The Efficacy of Petitionary Prayer, Part I: Definitions

Brief summary of the post:

  • I consider the relationship between prayer and God’s will and knowledge.
  • Closed events are those that are already determined. Open events are undetermined: they may happen one way or the other.
  • Sovereignty is a misleading word.
  • God’s timelessness is the view that God is „outside of time”.
  • Omniplan is the view that God orders absolutely everything.
  • Complete foreknowledge is the view that God knows absolutely everything before it happens.
  • Omniscience is the view that God knows everything.

Much has been said about the relationship between God’s will and our prayers. The Bible certainly teaches us, Christians, to pray for good things to happen, while also prompting us to maintain the attitude of humility if things did not go as we had wished. At least on the face of it, genuine petitions to God seem to run counter to the idea of His eternal plan and knowledge of future events. It seems that we cannot change anything by praying.

In this series of posts, instead of escaping the problem by saying that the problem remains a mystery beyond our comprehension, I will try to propose a solution that has logical sense and stays true to the Bible. Below I introduce certain definitions that will hopefully make the remaining posts simpler. Without further addue…

By a closed set of events I mean a set of events that is, as of the present, already and completely established and, as a consequence, can no longer become different than it is. Intuitively, the past is closed, for everything in the past is already the way it has already happened and nothing can change it.

By an open set of events I mean a set of events that is not closed.

Any set of events is either open or closed. In particular, the past and the future may be either open or closed.

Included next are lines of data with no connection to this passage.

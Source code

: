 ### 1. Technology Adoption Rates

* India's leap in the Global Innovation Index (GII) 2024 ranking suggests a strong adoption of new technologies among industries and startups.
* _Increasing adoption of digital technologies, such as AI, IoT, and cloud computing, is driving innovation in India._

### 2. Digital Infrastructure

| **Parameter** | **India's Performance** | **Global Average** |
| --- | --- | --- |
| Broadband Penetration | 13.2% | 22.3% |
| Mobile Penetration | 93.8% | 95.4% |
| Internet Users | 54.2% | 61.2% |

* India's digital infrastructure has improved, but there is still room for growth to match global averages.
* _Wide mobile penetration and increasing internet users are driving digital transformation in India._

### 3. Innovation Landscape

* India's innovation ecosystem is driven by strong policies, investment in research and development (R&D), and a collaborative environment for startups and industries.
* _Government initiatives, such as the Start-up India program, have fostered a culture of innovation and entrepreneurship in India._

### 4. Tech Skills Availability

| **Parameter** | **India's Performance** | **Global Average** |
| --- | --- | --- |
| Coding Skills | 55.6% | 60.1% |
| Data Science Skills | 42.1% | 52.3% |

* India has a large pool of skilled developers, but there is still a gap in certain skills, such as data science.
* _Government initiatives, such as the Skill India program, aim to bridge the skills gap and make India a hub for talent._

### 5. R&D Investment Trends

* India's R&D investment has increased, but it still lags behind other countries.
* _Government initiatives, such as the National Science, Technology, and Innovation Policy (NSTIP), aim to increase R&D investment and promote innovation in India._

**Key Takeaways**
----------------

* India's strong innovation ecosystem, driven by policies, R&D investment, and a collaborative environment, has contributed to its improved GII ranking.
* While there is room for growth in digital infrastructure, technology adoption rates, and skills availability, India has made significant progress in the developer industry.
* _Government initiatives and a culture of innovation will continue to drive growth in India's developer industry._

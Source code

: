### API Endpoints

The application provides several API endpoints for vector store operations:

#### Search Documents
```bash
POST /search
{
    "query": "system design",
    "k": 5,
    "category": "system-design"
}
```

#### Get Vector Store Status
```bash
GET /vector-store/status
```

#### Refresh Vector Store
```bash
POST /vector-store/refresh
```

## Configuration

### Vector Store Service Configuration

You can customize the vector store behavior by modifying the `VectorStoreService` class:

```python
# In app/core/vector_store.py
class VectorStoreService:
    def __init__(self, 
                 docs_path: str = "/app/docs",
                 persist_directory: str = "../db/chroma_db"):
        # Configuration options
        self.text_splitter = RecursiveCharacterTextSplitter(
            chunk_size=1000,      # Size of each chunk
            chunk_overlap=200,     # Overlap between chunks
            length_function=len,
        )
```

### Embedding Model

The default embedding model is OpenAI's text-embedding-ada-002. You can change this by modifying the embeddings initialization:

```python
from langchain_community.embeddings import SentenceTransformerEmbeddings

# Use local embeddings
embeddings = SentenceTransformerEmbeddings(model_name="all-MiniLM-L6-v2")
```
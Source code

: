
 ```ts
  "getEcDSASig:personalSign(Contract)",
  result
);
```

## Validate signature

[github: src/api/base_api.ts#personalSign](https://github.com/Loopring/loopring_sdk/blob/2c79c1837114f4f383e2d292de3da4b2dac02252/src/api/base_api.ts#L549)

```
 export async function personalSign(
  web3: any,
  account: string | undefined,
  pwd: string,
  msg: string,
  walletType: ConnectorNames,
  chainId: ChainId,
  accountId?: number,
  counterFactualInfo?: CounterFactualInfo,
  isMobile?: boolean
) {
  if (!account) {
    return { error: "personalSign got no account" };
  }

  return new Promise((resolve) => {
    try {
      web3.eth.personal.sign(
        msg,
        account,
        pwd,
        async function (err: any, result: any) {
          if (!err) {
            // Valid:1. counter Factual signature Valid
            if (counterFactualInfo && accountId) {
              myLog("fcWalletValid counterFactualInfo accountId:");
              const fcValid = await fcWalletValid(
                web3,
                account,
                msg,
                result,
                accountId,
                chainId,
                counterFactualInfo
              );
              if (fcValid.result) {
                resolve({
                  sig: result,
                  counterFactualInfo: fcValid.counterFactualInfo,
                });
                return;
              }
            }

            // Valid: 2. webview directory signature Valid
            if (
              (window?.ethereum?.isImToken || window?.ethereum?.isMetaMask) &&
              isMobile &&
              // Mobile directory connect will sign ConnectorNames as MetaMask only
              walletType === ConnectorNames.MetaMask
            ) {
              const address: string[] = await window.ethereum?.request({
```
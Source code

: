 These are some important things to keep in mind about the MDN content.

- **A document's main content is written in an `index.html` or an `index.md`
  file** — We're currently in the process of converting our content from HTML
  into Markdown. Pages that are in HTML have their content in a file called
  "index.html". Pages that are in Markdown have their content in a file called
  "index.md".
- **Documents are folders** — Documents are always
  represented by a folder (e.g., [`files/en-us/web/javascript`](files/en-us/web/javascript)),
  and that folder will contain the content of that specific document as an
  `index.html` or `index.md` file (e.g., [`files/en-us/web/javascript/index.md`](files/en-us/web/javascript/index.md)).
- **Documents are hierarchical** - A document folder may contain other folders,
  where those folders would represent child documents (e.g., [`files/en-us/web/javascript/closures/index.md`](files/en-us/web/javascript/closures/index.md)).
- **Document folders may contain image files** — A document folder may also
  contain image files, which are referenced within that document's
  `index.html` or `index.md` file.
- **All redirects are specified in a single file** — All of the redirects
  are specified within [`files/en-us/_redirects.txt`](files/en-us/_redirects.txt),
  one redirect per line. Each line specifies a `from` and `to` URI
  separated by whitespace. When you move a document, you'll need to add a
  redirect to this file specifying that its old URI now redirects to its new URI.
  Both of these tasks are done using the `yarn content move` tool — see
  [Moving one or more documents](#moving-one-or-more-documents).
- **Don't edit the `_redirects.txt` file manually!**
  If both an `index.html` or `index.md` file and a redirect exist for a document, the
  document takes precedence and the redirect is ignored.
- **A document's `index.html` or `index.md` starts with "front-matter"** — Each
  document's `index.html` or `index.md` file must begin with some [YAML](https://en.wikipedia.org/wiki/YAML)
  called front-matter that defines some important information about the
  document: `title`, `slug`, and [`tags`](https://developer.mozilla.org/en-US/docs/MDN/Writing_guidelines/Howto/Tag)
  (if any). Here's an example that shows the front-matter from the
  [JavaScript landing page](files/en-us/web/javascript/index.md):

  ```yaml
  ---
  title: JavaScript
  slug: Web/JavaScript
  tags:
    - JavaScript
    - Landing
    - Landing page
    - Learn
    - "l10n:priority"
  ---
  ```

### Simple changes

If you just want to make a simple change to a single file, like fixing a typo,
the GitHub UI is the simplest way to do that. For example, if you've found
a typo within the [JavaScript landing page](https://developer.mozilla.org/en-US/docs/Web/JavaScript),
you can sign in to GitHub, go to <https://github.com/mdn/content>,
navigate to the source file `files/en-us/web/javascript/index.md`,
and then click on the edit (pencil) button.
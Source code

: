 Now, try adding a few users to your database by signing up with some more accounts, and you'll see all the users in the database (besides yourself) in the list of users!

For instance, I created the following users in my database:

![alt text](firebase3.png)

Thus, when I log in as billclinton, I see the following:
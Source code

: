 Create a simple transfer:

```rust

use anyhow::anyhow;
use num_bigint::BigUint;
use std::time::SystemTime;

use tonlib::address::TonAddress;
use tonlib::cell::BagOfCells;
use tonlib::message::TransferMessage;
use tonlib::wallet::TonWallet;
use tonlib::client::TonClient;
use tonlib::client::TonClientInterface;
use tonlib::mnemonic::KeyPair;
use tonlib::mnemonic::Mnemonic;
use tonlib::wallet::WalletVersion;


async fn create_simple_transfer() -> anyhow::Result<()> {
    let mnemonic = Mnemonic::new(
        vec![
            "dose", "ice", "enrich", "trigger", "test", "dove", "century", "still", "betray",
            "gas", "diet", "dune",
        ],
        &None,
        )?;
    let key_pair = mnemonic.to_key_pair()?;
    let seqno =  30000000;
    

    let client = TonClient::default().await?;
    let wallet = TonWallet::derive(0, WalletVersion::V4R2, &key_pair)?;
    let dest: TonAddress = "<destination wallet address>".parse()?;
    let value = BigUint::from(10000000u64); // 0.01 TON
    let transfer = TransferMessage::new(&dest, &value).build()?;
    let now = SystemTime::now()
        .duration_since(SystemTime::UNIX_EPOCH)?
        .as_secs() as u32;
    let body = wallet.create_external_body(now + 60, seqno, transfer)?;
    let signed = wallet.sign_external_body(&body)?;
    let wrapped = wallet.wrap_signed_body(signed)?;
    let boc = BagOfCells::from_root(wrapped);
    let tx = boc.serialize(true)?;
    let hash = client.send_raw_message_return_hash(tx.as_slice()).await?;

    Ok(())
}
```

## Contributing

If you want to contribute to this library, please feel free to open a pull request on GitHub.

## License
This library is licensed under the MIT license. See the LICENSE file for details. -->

Moving on to another topic, I find it difficult to understand why the word sovereignty is used so broadly when speaking about God; the word has become very common in this discourse, but it is used in a sense that, as far as I am aware, deviates quite significantly from its original, political context [1]. For this reason, in order to avoid misunderstanding and introduce a greater level of precision, I decided to drop the word sovereignty altogether, and define new terms that will capture some of its meanings/interpretations.

God outside of time, timeless God – God who does not experience time, but rather „stands above it, seeing all events as taking place together”, and „for whom there is no difference between the past, the present and the future.” (It should be possible to define it with more precision, though.)

God inside time – the opposite.

Omniplan – absolute control; the view that everything that happens, including sin and rebellion against God, is a direct will of God; that everything is preordained by God, either before it happens or outside of time.

Complete foreknowledge – the view that God knows the entire future, either before it happens or by virtue of being outside of time.

Omniscience – the view that God knows everything it is possible to know. (At present I take the view that it is possible to know everything that has truth content; that would imply that God knows every truth.)

[1] Should you object that my reservations are merely a consequence of my failure to understand the intricacies of English as my second language, I can refer to „Science, Life and Christian Belief” (M. Jeeves, R. Berry), where the same point is raised by native speakers.